We are leaving the fence but the stump is no longer there.  We were doing shutters (I was also considering window trim as I like it better than shutters).  I was noticing that many had a gable to when I was snapping photos.  Thanks for your help!


----------



## nealtw (Jul 19, 2017)

aftons1983 said:


> We are leaving the fence but the stump is no longer there.  We were doing shutters (I was also considering window trim as I like it better than shutters).  I was noticing that many had a gable to when I was snapping photos.  Thanks for your help!



If you had to do a new roof, the gable over the porch would be good plus.
I don't think you can get a window trim in there but shutters will add that little bit of interest.


----------



## aftons1983 (Jul 19, 2017)

Okay great thank you!


----------



## jeffmattero76 (Jul 20, 2017)

Personally, I would NEVER buy a brick home where the bricks were painted. To me, that is a huge negative to the value of the house. It becomes a maintenance headache on what should be a more or less maintenance free exterior. Powerwash and clean it rather than paont it in my opinion.


----------



## aftons1983 (Jul 21, 2017)

Yes I feel the same way.  I just do not think most first time home buyers will think that and I am trying to cater to them.  I am afraid they will see the outdated brick of their childhood home era.  We are leaning toward not doing the brick but I am still afraid it is a mistake.  We shall see.  Thanks for your advice


----------



## bud16415 (Jul 21, 2017)

What make you think the first-time buyer will be your target. I see an older person or couple downsizing just as easily. That age group will be cash in hand and know what they want. 

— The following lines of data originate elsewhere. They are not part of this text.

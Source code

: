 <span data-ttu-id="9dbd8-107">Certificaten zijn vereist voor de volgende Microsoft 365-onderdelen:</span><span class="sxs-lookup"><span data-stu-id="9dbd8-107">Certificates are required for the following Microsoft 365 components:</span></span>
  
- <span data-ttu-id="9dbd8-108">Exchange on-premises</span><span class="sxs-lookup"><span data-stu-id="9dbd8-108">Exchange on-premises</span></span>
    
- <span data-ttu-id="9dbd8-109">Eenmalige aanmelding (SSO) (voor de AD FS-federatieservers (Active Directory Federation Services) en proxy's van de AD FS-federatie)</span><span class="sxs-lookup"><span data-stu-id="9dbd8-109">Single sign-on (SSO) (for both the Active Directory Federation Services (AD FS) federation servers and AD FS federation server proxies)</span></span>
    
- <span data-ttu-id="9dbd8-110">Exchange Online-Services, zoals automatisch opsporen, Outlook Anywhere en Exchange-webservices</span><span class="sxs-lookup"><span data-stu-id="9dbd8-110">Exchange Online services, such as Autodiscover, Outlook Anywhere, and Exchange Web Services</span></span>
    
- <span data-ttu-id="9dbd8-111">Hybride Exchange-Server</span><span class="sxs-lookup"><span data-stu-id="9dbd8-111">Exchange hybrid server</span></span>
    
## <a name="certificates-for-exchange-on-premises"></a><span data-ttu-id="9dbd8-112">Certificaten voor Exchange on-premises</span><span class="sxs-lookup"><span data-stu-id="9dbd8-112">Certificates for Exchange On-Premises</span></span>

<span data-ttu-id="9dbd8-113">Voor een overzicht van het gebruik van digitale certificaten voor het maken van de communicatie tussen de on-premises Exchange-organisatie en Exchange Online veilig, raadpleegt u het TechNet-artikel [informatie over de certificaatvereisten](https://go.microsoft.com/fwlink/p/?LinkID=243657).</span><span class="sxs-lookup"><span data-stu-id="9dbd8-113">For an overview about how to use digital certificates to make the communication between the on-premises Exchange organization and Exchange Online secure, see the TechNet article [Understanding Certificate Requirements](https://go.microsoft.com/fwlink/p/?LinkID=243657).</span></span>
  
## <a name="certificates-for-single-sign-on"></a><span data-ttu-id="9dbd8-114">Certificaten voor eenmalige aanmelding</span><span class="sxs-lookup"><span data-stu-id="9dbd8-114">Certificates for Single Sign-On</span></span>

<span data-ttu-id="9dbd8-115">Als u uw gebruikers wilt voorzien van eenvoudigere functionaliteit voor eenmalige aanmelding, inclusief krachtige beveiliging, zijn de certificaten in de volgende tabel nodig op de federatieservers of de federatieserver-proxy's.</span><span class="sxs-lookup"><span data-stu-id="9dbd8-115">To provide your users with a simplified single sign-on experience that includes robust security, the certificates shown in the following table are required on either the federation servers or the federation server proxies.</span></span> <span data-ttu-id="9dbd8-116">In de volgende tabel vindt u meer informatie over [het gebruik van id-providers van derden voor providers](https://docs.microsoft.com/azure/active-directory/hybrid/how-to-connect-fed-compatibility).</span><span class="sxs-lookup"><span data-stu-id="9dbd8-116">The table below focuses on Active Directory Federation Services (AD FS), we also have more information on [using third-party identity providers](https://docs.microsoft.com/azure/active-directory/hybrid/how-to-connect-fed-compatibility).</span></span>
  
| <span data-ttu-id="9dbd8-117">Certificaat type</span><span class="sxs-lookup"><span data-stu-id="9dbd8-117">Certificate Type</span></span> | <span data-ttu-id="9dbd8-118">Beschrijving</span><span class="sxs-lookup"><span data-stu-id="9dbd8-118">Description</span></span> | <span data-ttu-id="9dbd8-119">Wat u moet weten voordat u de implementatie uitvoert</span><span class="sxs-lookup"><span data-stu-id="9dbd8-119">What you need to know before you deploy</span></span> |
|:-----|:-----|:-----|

Flipping houses is not at all the TV show version.


----------



## aftons1983 (Jul 21, 2017)

Yes good point.  The buyers in this particular area seem to be young and first time buyers.  I am sure that changes for more expensive homes.  We have a lot of town homes and that seems to be what older downsizing people go for.  The town homes go really cheap too.  While it is possible an older person who cares more about maintenance than modern might be interested, they will be the minority.  Like I said we are shying away from the painting mainly because of the price and my dad hating the idea (him having that mentality of what he would want done to brick on his own house).  Dad thinks the gable will update the home more than paint will so we are going to do that instead I think.  Then we are tearing down ugly carport, putting a metal roof (current roof is not old but has some missing shingles and is ugly chicken house looking light grey shingles), redoing the rough looking porch (although not exactly sure how yet), replacing wood with vinyl siding (on side of house you cannot see in pic), putting cement patio out back, and putting some shrubs in front of home.  Hopefully this will be enough and I will send a pic update when finished.  Hopefully this will help more people in the future trying to modernize a brick ranch.  However if anybody thinks I am messing up or has any other ides, please share.  Thanks!


----------



## bud16415 (Jul 21, 2017)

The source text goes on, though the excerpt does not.